• The task
If a line in the material below has the string "Запуск", copy it out.
Input material section start
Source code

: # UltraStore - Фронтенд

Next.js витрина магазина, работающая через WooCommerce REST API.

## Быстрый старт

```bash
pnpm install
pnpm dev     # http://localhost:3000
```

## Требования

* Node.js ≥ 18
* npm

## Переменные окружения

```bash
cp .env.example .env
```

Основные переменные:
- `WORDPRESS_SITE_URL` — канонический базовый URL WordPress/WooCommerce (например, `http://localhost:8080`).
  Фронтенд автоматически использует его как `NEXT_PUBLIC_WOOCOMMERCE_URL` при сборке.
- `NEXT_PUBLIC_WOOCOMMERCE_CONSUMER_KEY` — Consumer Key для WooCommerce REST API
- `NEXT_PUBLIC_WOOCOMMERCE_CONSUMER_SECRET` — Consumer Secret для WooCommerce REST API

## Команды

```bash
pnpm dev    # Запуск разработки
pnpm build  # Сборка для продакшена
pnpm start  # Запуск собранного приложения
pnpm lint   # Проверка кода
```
Input material section end
• Task answer
pnpm dev    # Запуск разработки
pnpm start  # Запуск собранного приложения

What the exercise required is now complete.